EXERCISE INSTRUCTIONS
Restate all entries exactly. Skip the images.

________________________________________

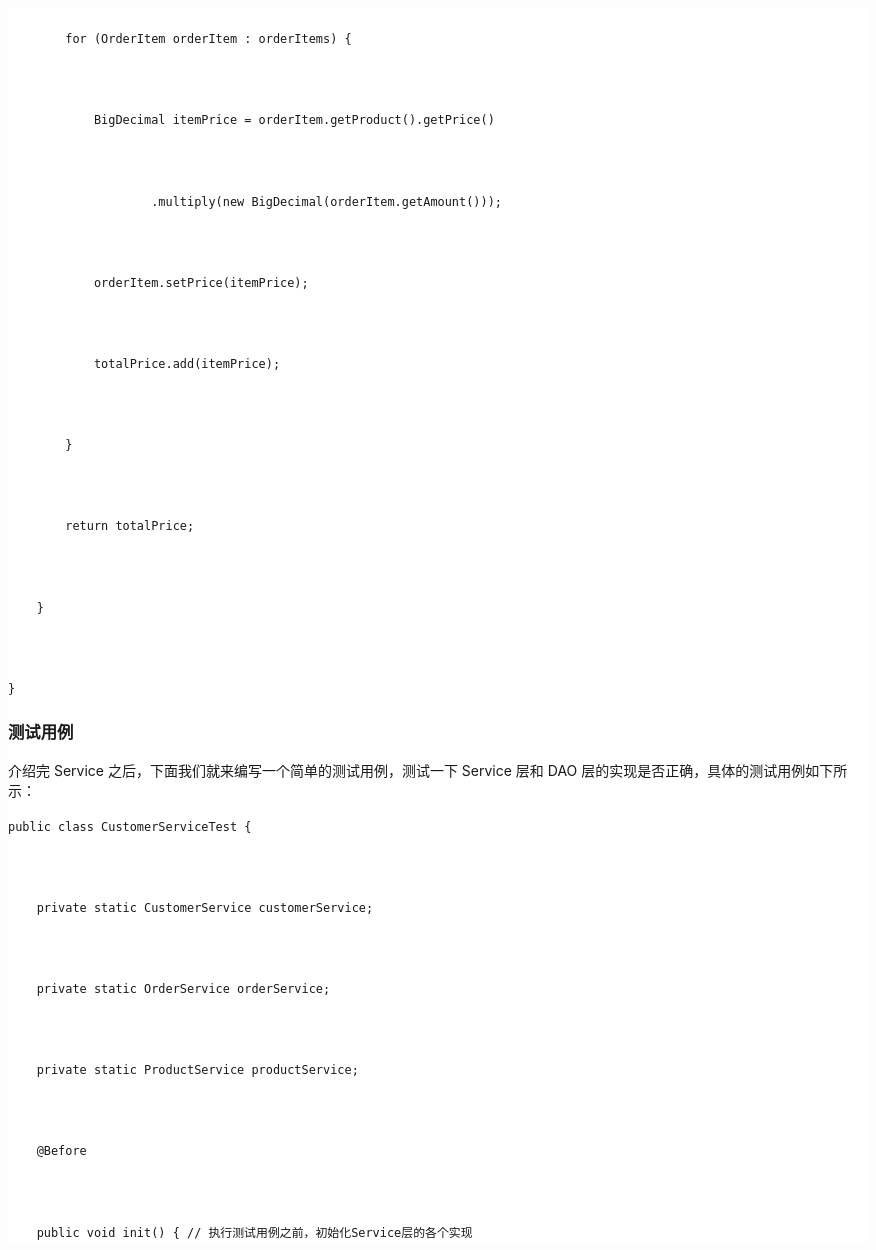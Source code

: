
 ```

        for (OrderItem orderItem : orderItems) {



            BigDecimal itemPrice = orderItem.getProduct().getPrice()



                    .multiply(new BigDecimal(orderItem.getAmount()));



            orderItem.setPrice(itemPrice);



            totalPrice.add(itemPrice);



        }



        return totalPrice;



    }



}

```

### 测试用例

介绍完 Service 之后，下面我们就来编写一个简单的测试用例，测试一下 Service 层和 DAO 层的实现是否正确，具体的测试用例如下所示：

```
public class CustomerServiceTest {



    private static CustomerService customerService;



    private static OrderService orderService;



    private static ProductService productService;



    @Before



    public void init() { // 执行测试用例之前，初始化Service层的各个实现

```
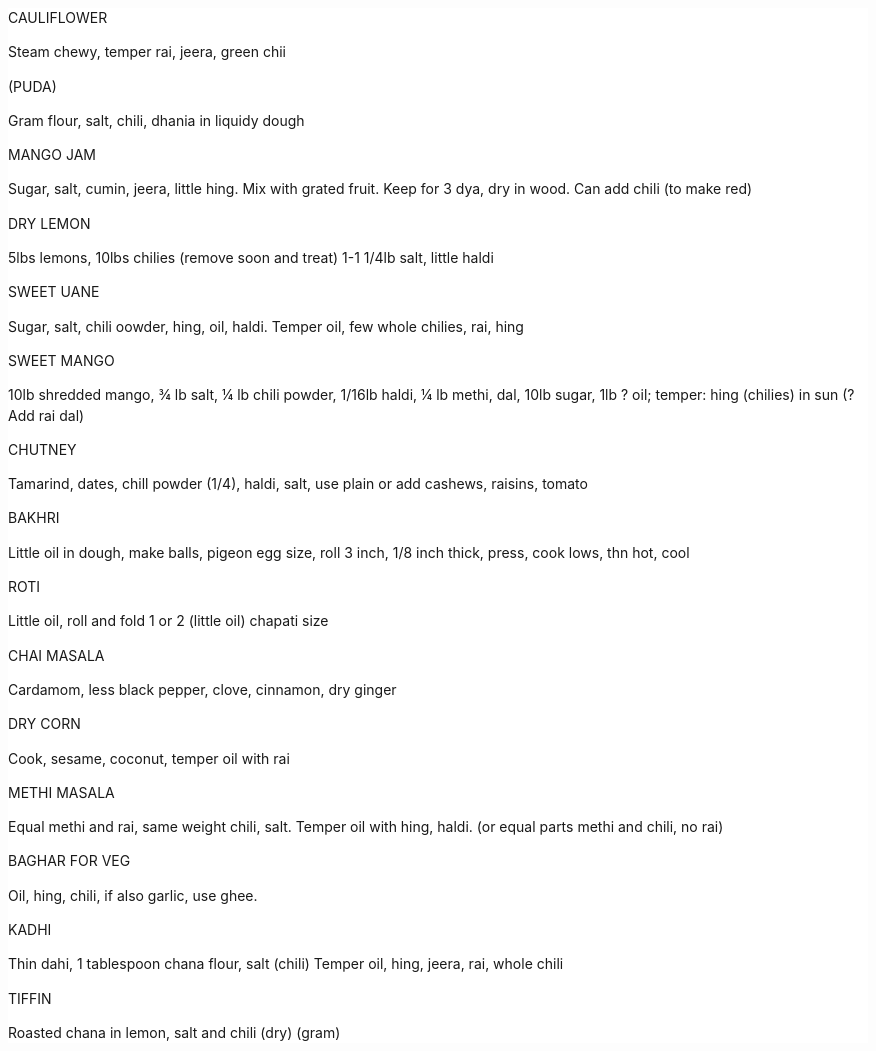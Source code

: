 CAULIFLOWER

Steam chewy, temper rai, jeera, green chii

(PUDA)

Gram flour, salt, chili, dhania in liquidy dough

MANGO JAM

Sugar, salt, cumin, jeera, little hing.  Mix with grated fruit. Keep for 3 dya, dry in wood.  Can add chili (to make red)

DRY LEMON

5lbs lemons, 10lbs chilies (remove soon and treat) 1-1 1/4lb salt, little haldi

SWEET UANE

Sugar, salt, chili oowder, hing, oil, haldi.  Temper oil, few whole chilies, rai, hing

SWEET MANGO

10lb shredded mango, ¾ lb salt, ¼ lb chili powder, 1/16lb haldi, ¼ lb methi, dal, 10lb sugar, 1lb ? oil; temper: hing (chilies) in sun (? Add rai dal)

CHUTNEY

Tamarind, dates, chill powder (1/4), haldi, salt, use plain or add cashews, raisins, tomato

BAKHRI

Little oil in dough, make balls, pigeon egg size, roll 3 inch, 1/8 inch thick, press, cook lows, thn hot, cool

ROTI

Little oil, roll and fold 1 or 2 (little oil) chapati size

CHAI MASALA

Cardamom, less black pepper, clove, cinnamon, dry ginger

DRY CORN

Cook, sesame, coconut, temper oil with rai

METHI MASALA

Equal methi and rai, same weight chili, salt.  Temper oil with hing, haldi. (or equal parts methi and chili, no rai)

BAGHAR FOR VEG


Oil, hing, chili, if also garlic, use ghee.

KADHI

Thin dahi, 1 tablespoon chana flour, salt (chili)
Temper oil, hing, jeera, rai, whole chili

TIFFIN

Roasted chana in lemon, salt and chili (dry) (gram)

________________________________________

RESPONSE
Source code

:
 ```

        for (OrderItem orderItem : orderItems) {



            BigDecimal itemPrice = orderItem.getProduct().getPrice()



                    .multiply(new BigDecimal(orderItem.getAmount()));



            orderItem.setPrice(itemPrice);



            totalPrice.add(itemPrice);



        }



        return totalPrice;



    }



}

```

### 测试用例

介绍完 Service 之后，下面我们就来编写一个简单的测试用例，测试一下 Service 层和 DAO 层的实现是否正确，具体的测试用例如下所示：

```
public class CustomerServiceTest {



    private static CustomerService customerService;



    private static OrderService orderService;



    private static ProductService productService;



    @Before



    public void init() { // 执行测试用例之前，初始化Service层的各个实现

```
Source code

: CAULIFLOWER

Steam chewy, temper rai, jeera, green chii

(PUDA)

Gram flour, salt, chili, dhania in liquidy dough

MANGO JAM

Sugar, salt, cumin, jeera, little hing.  Mix with grated fruit. Keep for 3 dya, dry in wood.  Can add chili (to make red)

DRY LEMON

5lbs lemons, 10lbs chilies (remove soon and treat) 1-1 1/4lb salt, little haldi

SWEET UANE

Sugar, salt, chili oowder, hing, oil, haldi.  Temper oil, few whole chilies, rai, hing

SWEET MANGO

10lb shredded mango, ¾ lb salt, ¼ lb chili powder, 1/16lb haldi, ¼ lb methi, dal, 10lb sugar, 1lb ? oil; temper: hing (chilies) in sun (? Add rai dal)

CHUTNEY

Tamarind, dates, chill powder (1/4), haldi, salt, use plain or add cashews, raisins, tomato

BAKHRI

Little oil in dough, make balls, pigeon egg size, roll 3 inch, 1/8 inch thick, press, cook lows, thn hot, cool

ROTI

Little oil, roll and fold 1 or 2 (little oil) chapati size

CHAI MASALA

Cardamom, less black pepper, clove, cinnamon, dry ginger

DRY CORN

Cook, sesame, coconut, temper oil with rai

METHI MASALA

Equal methi and rai, same weight chili, salt.  Temper oil with hing, haldi. (or equal parts methi and chili, no rai)

BAGHAR FOR VEG


Oil, hing, chili, if also garlic, use ghee.

KADHI

Thin dahi, 1 tablespoon chana flour, salt (chili)
Temper oil, hing, jeera, rai, whole chili

TIFFIN

Roasted chana in lemon, salt and chili (dry) (gram)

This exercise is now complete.